Gracie started off up the stairs.

‘Yeah, that’s you, Gracie,’ Suze bellowed after her. ‘Don’t react, will you? Cold as fucking ice and twice as hard, ain’t you?’

Chapter 28

23 December

It was past midnight when Gracie let herself into George and Harry’s flat. She’d tried the B & B her mother had suggested, but it was full of people visiting their relatives for Christmas. She tried a couple of hotels, too, and found a similar story. In the end, she thought – oh rats to it. She still had the key to the flat, she’d just paid the damned rent and all it was doing right now was standing empty. And if Harry did by some chance show up, he’d come back to the flat, wouldn’t he, right?

Right.

She switched on the harsh overhead light, then flung her bag aside and sat down on the open sofa bed among all the mess and disorder. How the hell could anyone live in this shit? She put her head in her hands. She felt dispossessed, exhausted, bewildered and – yes – hurt. She’d been at her mother’s house for barely two days and already she’d been kicked out.

God, she was so tired. In a minute she’d make herself a drink, change the sheets – Jesus, they needed it! – and wash her face, clean her teeth. She kicked off her shoes and put her legs up on the sofa bed, thinking, okay, yeah, in a few minutes I’ll move, I’ll get cleaned up. And she fell instantly asleep.

When she woke up, there was sunlight filtering through the murky windows and beaming straight into her eyes. She’d fallen asleep fully dressed, half under the duvet and half out of it. For a few blissful moments she thought she was at home in Manchester, then it all came back to her. She was at George and Harry’s place, in London.

Shit.

She grabbed her toilet bag and stumbled through to the bathroom, yawning. She took a quick shower, cleaned her teeth, put on a little make-up and brushed out her hair. Then she went back to where she had dumped her suitcase and bag in the lounge, dug out clean underwear, jeans and a black polo-neck sweater, slipped on cosy moccasins and warm socks, and began to feel a little better.

She went into the little kitchen, filled the kettle, and found bread in the freezer to make toast. Then the flat’s landline rang. She went through to the lounge, plonked herself down on the sofa bed, and picked up.

‘Hello,’ she said cautiously.

‘Hi,’ said Lorcan.

‘Oh. Hi.’ She felt instantly tense; instantly hot.

‘I called round at your mother’s; she said you’d left after coming on to her boyfriend.’

‘Did she.’

‘I saw her boyfriend.’

‘Hm.’

‘He came on to you, right?’

Gracie sighed. ‘It’s academic, wouldn’t you say?’
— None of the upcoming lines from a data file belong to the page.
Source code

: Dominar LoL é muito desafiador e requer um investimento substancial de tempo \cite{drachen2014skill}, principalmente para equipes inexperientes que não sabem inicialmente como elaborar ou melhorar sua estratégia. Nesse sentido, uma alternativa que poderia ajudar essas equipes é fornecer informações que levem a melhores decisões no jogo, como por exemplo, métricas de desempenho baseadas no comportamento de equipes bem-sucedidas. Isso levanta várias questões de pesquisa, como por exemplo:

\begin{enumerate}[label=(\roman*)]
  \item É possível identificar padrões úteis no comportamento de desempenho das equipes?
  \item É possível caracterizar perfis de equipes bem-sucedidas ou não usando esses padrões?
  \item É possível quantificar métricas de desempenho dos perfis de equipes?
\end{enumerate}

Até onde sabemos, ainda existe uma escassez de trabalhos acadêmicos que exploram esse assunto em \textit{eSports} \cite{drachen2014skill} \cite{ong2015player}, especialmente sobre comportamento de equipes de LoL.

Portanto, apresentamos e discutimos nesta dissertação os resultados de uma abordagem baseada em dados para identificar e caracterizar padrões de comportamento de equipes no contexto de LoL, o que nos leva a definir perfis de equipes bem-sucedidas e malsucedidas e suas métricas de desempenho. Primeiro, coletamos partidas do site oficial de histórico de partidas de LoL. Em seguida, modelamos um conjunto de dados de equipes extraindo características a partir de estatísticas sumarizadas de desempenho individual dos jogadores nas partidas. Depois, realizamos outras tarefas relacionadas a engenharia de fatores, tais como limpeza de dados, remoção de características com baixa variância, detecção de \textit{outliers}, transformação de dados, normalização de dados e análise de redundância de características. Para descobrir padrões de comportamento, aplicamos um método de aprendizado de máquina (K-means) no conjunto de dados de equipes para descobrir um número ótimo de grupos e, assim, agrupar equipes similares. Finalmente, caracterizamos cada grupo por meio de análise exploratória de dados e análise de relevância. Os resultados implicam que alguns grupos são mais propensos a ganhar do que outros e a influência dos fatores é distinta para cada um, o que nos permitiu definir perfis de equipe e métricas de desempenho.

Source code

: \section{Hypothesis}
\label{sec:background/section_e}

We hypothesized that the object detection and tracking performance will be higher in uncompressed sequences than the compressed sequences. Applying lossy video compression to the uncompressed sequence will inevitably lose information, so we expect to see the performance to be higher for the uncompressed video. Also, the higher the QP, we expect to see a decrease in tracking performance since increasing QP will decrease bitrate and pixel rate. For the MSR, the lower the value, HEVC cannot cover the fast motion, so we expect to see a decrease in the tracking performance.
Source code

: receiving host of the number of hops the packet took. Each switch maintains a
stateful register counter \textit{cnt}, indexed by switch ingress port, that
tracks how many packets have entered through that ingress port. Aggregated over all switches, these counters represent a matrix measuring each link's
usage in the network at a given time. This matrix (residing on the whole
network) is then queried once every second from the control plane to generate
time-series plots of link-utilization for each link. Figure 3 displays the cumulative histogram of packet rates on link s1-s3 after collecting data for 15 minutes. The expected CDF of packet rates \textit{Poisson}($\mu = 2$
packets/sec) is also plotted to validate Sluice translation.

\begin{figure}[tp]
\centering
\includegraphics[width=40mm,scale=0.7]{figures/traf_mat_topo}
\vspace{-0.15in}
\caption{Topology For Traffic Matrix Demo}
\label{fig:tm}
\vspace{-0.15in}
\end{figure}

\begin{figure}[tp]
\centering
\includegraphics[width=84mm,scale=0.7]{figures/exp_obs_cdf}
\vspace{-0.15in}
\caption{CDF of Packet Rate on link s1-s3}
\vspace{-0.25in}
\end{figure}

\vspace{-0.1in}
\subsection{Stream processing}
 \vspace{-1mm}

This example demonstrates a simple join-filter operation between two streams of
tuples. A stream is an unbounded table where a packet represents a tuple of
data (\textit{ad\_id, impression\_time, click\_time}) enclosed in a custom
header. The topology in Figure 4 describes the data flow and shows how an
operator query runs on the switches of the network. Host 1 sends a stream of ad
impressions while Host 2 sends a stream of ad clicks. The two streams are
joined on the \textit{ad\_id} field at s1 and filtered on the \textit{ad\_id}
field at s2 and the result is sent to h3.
‘She said you’d gone to a B & B, and I checked a couple but you weren’t there. Everywhere’s bombed out pre-Christmas, and then I remembered you’d been at George and Harry’s flat and thought you must still have a key.’

‘Well done, Sherlock.’

‘Shrewd deduction, yes?’

‘Lorcan, what exactly do you want?’ asked Gracie irritably.
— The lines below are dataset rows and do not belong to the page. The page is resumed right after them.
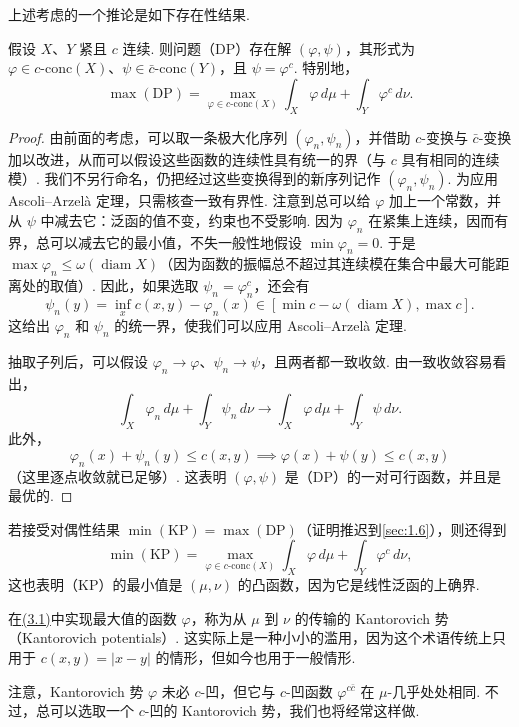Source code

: 上述考虑的一个推论是如下存在性结果.

\begin{proposition}\label{obj:1.11}
假设 $X$、$Y$ 紧且 $c$ 连续. 则问题（DP）存在解 $(\varphi,\psi)$，其形式为 $\varphi\in c\text{-}\mathrm{conc}(X)$、$\psi\in\bar c\text{-}\mathrm{conc}(Y)$，且 $\psi=\varphi^c$. 特别地，
\[
\max(\mathrm{DP})=\max_{\varphi\in c\text{-}\mathrm{conc}(X)}\int_X\varphi\,d\mu+\int_Y\varphi^c\,d\nu.
\]
\end{proposition}
\begin{proof}
由前面的考虑，可以取一条极大化序列 $(\varphi_n,\psi_n)$，并借助 $c$-变换与 $\bar c$-变换加以改进，从而可以假设这些函数的连续性具有统一的界（与 $c$ 具有相同的连续模）. 我们不另行命名，仍把经过这些变换得到的新序列记作 $(\varphi_n,\psi_n)$. 为应用 Ascoli--Arzelà 定理，只需核查一致有界性. 注意到总可以给 $\varphi$ 加上一个常数，并从 $\psi$ 中减去它：泛函的值不变，约束也不受影响. 因为 $\varphi_n$ 在紧集上连续，因而有界，总可以减去它的最小值，不失一般性地假设 $\min\varphi_n=0$. 于是 $\max\varphi_n\le\omega(\operatorname{diam}X)$（因为函数的振幅总不超过其连续模在集合中最大可能距离处的取值）. 因此，如果选取 $\psi_n=\varphi_n^c$，还会有
\[
\psi_n(y)=\inf_x c(x,y)-\varphi_n(x)
\in[\min c-\omega(\operatorname{diam}X),\max c].
\]
这给出 $\varphi_n$ 和 $\psi_n$ 的统一界，使我们可以应用 Ascoli--Arzelà 定理.

抽取子列后，可以假设 $\varphi_n\to\varphi$、$\psi_n\to\psi$，且两者都一致收敛. 由一致收敛容易看出，
\[
\int_X\varphi_n\,d\mu+\int_Y\psi_n\,d\nu
\to\int_X\varphi\,d\mu+\int_Y\psi\,d\nu.
\]
此外，
\[
\varphi_n(x)+\psi_n(y)\le c(x,y)\implies\varphi(x)+\psi(y)\le c(x,y)
\]
（这里逐点收敛就已足够）. 这表明 $(\varphi,\psi)$ 是（DP）的一对可行函数，并且是最优的.
\end{proof}

若接受对偶性结果 $\min(\mathrm{KP})=\max(\mathrm{DP})$（证明推迟到\autoref{sec:1.6}），则还得到
\[
\min(\mathrm{KP})=\max_{\varphi\in c\text{-}\mathrm{conc}(X)}\int_X\varphi\,d\mu+\int_Y\varphi^c\,d\nu,
\]
这也表明（KP）的最小值是 $(\mu,\nu)$ 的凸函数，因为它是线性泛函的上确界.

\begin{definition}\label{obj:1.12}
在\hyperref[eq:3.1]{(3.1)}中实现最大值的函数 $\varphi$，称为从 $\mu$ 到 $\nu$ 的传输的 Kantorovich 势（Kantorovich potentials）. 这实际上是一种小小的滥用，因为这个术语传统上只用于 $c(x,y)=|x-y|$ 的情形，但如今也用于一般情形.
\end{definition}

\begin{remark}\label{obj:1.13}
注意，Kantorovich 势 $\varphi$ 未必 $c$-凹，但它与 $c$-凹函数 $\varphi^{c\bar c}$ 在 $\mu$-几乎处处相同. 不过，总可以选取一个 $c$-凹的 Kantorovich 势，我们也将经常这样做.
\end{remark}
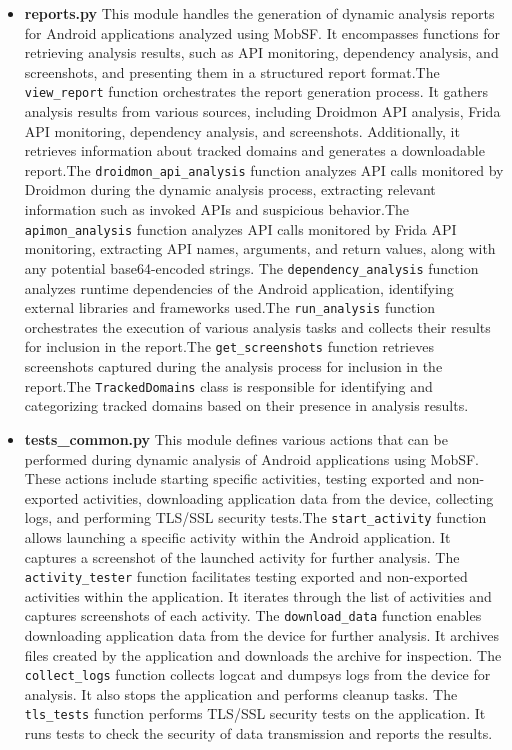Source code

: \documentclass{report}
\begin{document}
\begin{itemize}
\begin{itemize}
        \item \textbf{reports.py}
        This module handles the generation of dynamic analysis reports for Android applications analyzed using MobSF. It encompasses functions for retrieving analysis results, such as API monitoring, dependency analysis, and screenshots, and presenting them in a structured report format.The \texttt{view\_report} function orchestrates the report generation process. It gathers analysis results from various sources, including Droidmon API analysis, Frida API monitoring, dependency analysis, and screenshots. Additionally, it retrieves information about tracked domains and generates a downloadable report.The \texttt{droidmon\_api\_analysis} function analyzes API calls monitored by Droidmon during the dynamic analysis process, extracting relevant information such as invoked APIs and suspicious behavior.The \texttt{apimon\_analysis} function analyzes API calls monitored by Frida API monitoring, extracting API names, arguments, and return values, along with any potential base64-encoded strings. The \texttt{dependency\_analysis} function analyzes runtime dependencies of the Android application, identifying external libraries and frameworks used.The \texttt{run\_analysis} function orchestrates the execution of various analysis tasks and collects their results for inclusion in the report.The \texttt{get\_screenshots} function retrieves screenshots captured during the analysis process for inclusion in the report.The \texttt{TrackedDomains} class is responsible for identifying and categorizing tracked domains based on their presence in analysis results.
        
        \item \textbf {tests\_common.py}
        This module defines various actions that can be performed during dynamic analysis of Android applications using MobSF. These actions include starting specific activities, testing exported and non-exported activities, downloading application data from the device, collecting logs, and performing TLS/SSL security tests.The \texttt{start\_activity} function allows launching a specific activity within the Android application. It captures a screenshot of the launched activity for further analysis.
        The \texttt{activity\_tester} function facilitates testing exported and non-exported activities within the application. It iterates through the list of activities and captures screenshots of each activity. The \texttt{download\_data} function enables downloading application data from the device for further analysis. It archives files created by the application and downloads the archive for inspection. The \texttt{collect\_logs} function collects logcat and dumpsys logs from the device for analysis. It also stops the application and performs cleanup tasks. The \texttt{tls\_tests} function performs TLS/SSL security tests on the application. It runs tests to check the security of data transmission and reports the results.


\end{itemize}
\end{itemize}
\end{document}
‘Oh, I just wondered if there’s anything you’d like to share with me?’

‘Like . . . what?’ She thought about the note with the hair. No filth or you’re all dead. If she told Lorcan, would he insist on the police getting involved? She thought of Harry, out there somewhere, unaccounted for. Someone had hacked off his hair, someone had him; she was afraid for him, the fear sitting in her stomach like a constant, low-lying ache. Was he dead or alive? They had no way of knowing.

‘Well, when I was at the hospital last night, one of the nurses told me and Sandy that George’s brother had been in.’

Gracie clutched hard at the phone. ‘You what?’ Her heart picked up pace as hope surged through her.

‘That’s what she said.’

Harry’s been at the hospital? My God, you mean he’s okay? Well, what the fuck’s he playing at? We’re all worried sick about him. He ought to go and see Mum, set her mind at rest. It’s bad enough she’s got all this worry with George, without having to fret about him too.’

‘Yeah, yeah. All correct. But the nurse described him, and you know what was really strange? He didn’t have red hair like yours, Gracie.’

She felt her spirits deflate like a pricked balloon. ‘But who . . . what the hell’s going on here?’

‘I don’t know. But this “brother” is young, slim – and blond. Whoever it is, it isn’t Harry.’